Le défilé du 11 novembre 1943 à Oyonnax

11 novembre 1943
05m 12s
Réf. 00122

Notice

Résumé :

Des maquisards, dont Henri Petit dit Romans et André Jacquelin, se souviennent du défilé du 11 novembre 1943 à Oyonnax. Ils défilèrent dans cette ville de la France occupée pour commémorer l'armistice de 1918.

Date de diffusion :
12 novembre 1973
Date d'événement :
11 novembre 1943
Source :
Lieux :

Éclairage

Ce reportage est une véritable mise en abyme de l'armistice du 11 novembre 1918. Le 11 novembre 1943, pour son 25e anniversaire, l'armistice de 1918 est célébrée par les maquis de l'Ain lors d'un défilé militaire dans la ville d'Oyonnax alors que la France est occupée par l'Allemagne nazie. Le 11 novembre 1973, ce reportage est diffusé le jour où l'on commémore le 30e anniversaire de ce fait d'armes qui valut à la Résistance française une véritable prise en considération par les alliés de sa réalité militaire.

Le reportage alterne des photos du fait d'armes du 11 novembre 1943, un entretien avec celui qui l'a organisé, le capitaine Romans-Petit et un journaliste qui y a assisté. Le journaliste, André Jacquelin, mentionne brièvement la publication de son ouvrage, La juste colère du val d'Enfer. Le val d'Enfer, est le lieu où a été édifié, en 1951, le mémorial aux maquis de l'Ain. Il est situé sur la commune de Cerdon.
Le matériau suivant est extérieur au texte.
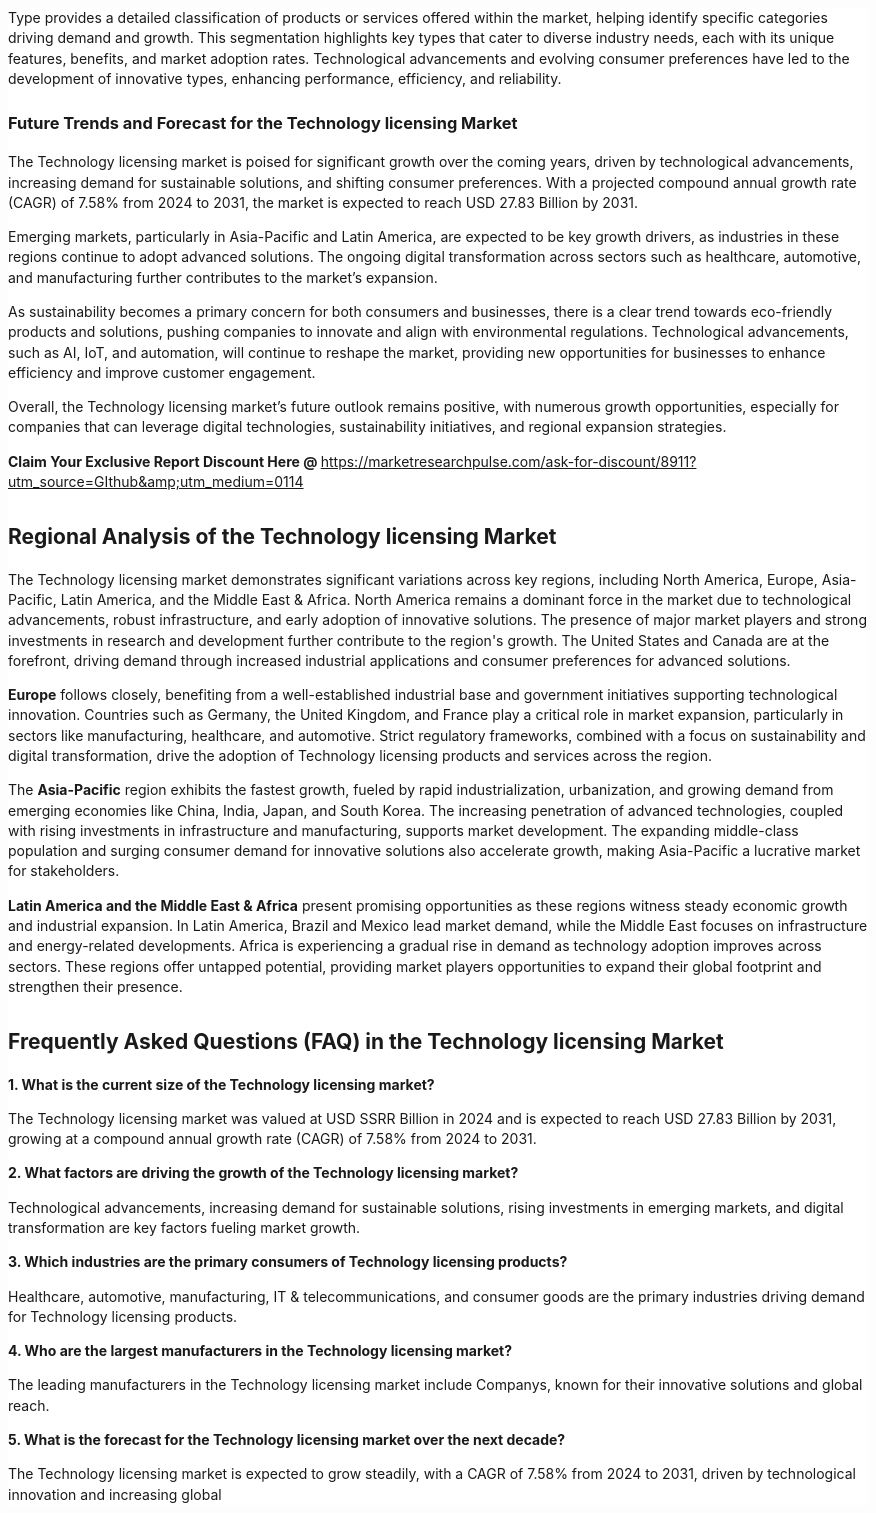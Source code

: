 Type provides a detailed classification of products or services offered within the market, helping identify specific categories driving demand and growth. This segmentation highlights key types that cater to diverse industry needs, each with its unique features, benefits, and market adoption rates. Technological advancements and evolving consumer preferences have led to the development of innovative types, enhancing performance, efficiency, and reliability.</p><h3>Future Trends and Forecast for the Technology licensing Market</h3><p>The Technology licensing market is poised for significant growth over the coming years, driven by technological advancements, increasing demand for sustainable solutions, and shifting consumer preferences. With a projected compound annual growth rate (CAGR) of 7.58% from 2024 to 2031, the market is expected to reach USD 27.83 Billion by 2031.</p><p>Emerging markets, particularly in Asia-Pacific and Latin America, are expected to be key growth drivers, as industries in these regions continue to adopt advanced solutions. The ongoing digital transformation across sectors such as healthcare, automotive, and manufacturing further contributes to the market&rsquo;s expansion.</p><p>As sustainability becomes a primary concern for both consumers and businesses, there is a clear trend towards eco-friendly products and solutions, pushing companies to innovate and align with environmental regulations. Technological advancements, such as AI, IoT, and automation, will continue to reshape the market, providing new opportunities for businesses to enhance efficiency and improve customer engagement.</p><p>Overall, the Technology licensing market&rsquo;s future outlook remains positive, with numerous growth opportunities, especially for companies that can leverage digital technologies, sustainability initiatives, and regional expansion strategies.</p><p><strong>Claim Your Exclusive Report Discount Here @ </strong><a href="https://marketresearchpulse.com/ask-for-discount/8911?utm_source=GIthub&amp;utm_medium=0114">https://marketresearchpulse.com/ask-for-discount/8911?utm_source=GIthub&amp;utm_medium=0114</a></p><h2><strong>Regional Analysis of the Technology licensing Market</strong></h2><p>The Technology licensing market demonstrates significant variations across key regions, including North America, Europe, Asia-Pacific, Latin America, and the Middle East &amp; Africa. North America remains a dominant force in the market due to technological advancements, robust infrastructure, and early adoption of innovative solutions. The presence of major market players and strong investments in research and development further contribute to the region's growth. The United States and Canada are at the forefront, driving demand through increased industrial applications and consumer preferences for advanced solutions.</p><p><strong>Europe</strong> follows closely, benefiting from a well-established industrial base and government initiatives supporting technological innovation. Countries such as Germany, the United Kingdom, and France play a critical role in market expansion, particularly in sectors like manufacturing, healthcare, and automotive. Strict regulatory frameworks, combined with a focus on sustainability and digital transformation, drive the adoption of Technology licensing products and services across the region.</p><p>The <strong>Asia-Pacific</strong> region exhibits the fastest growth, fueled by rapid industrialization, urbanization, and growing demand from emerging economies like China, India, Japan, and South Korea. The increasing penetration of advanced technologies, coupled with rising investments in infrastructure and manufacturing, supports market development. The expanding middle-class population and surging consumer demand for innovative solutions also accelerate growth, making Asia-Pacific a lucrative market for stakeholders.</p><p><strong>Latin America and the Middle East &amp; Africa</strong> present promising opportunities as these regions witness steady economic growth and industrial expansion. In Latin America, Brazil and Mexico lead market demand, while the Middle East focuses on infrastructure and energy-related developments. Africa is experiencing a gradual rise in demand as technology adoption improves across sectors. These regions offer untapped potential, providing market players opportunities to expand their global footprint and strengthen their presence.</p><h2><strong>Frequently Asked Questions (FAQ) in the Technology licensing Market</strong></h2><p><strong>1. What is the current size of the Technology licensing market?</strong></p><p>The Technology licensing market was valued at USD SSRR Billion in 2024 and is expected to reach USD 27.83 Billion by 2031, growing at a compound annual growth rate (CAGR) of 7.58% from 2024 to 2031.</p><p><strong>2. What factors are driving the growth of the Technology licensing market?</strong></p><p>Technological advancements, increasing demand for sustainable solutions, rising investments in emerging markets, and digital transformation are key factors fueling market growth.</p><p><strong>3. Which industries are the primary consumers of Technology licensing products?</strong></p><p>Healthcare, automotive, manufacturing, IT &amp; telecommunications, and consumer goods are the primary industries driving demand for Technology licensing products.</p><p><strong>4. Who are the largest manufacturers in the Technology licensing market?</strong></p><p>The leading manufacturers in the Technology licensing market include Companys, known for their innovative solutions and global reach.</p><p><strong>5. What is the forecast for the Technology licensing market over the next decade?</strong></p><p>The Technology licensing market is expected to grow steadily, with a CAGR of 7.58% from 2024 to 2031, driven by technological innovation and increasing global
Le 11 novembre 1943, quelque 250 membres des maquis de l'Ain et du Haut-Jura ont organisé, sous les ordres du capitaine Romans-Petit, une prise d'armes, un défilé et le dépôt d'une gerbe en forme de croix-de-Lorraine dans la ville d'Oyonnax qui n'avait pas été choisie au hasard. Le capitaine Petit, qui est capitaine de réserve dans l'aviation n'arrive pas à rallier le général de Gaulle après l'armistice de juin 1940. Après un séjour à Saint-Étienne où il participe aux premiers réseaux de résistance sous le nom de Romans, il arrive dans le département de l'Ain et commence à organiser l'hébergement des réfractaires du Service du travail obligatoire (STO). Il créé une école des cadres pour les maquisards et réussit des coups de main qui permettent d'armer les maquis. En octobre 1943, il est le chef militaire de l'Armée secrète (AS) pour le département de l'Ain. C'est en tant que tel et sous le nom de Romans-Petit qu'il organise le défilé du 11 novembre 1943.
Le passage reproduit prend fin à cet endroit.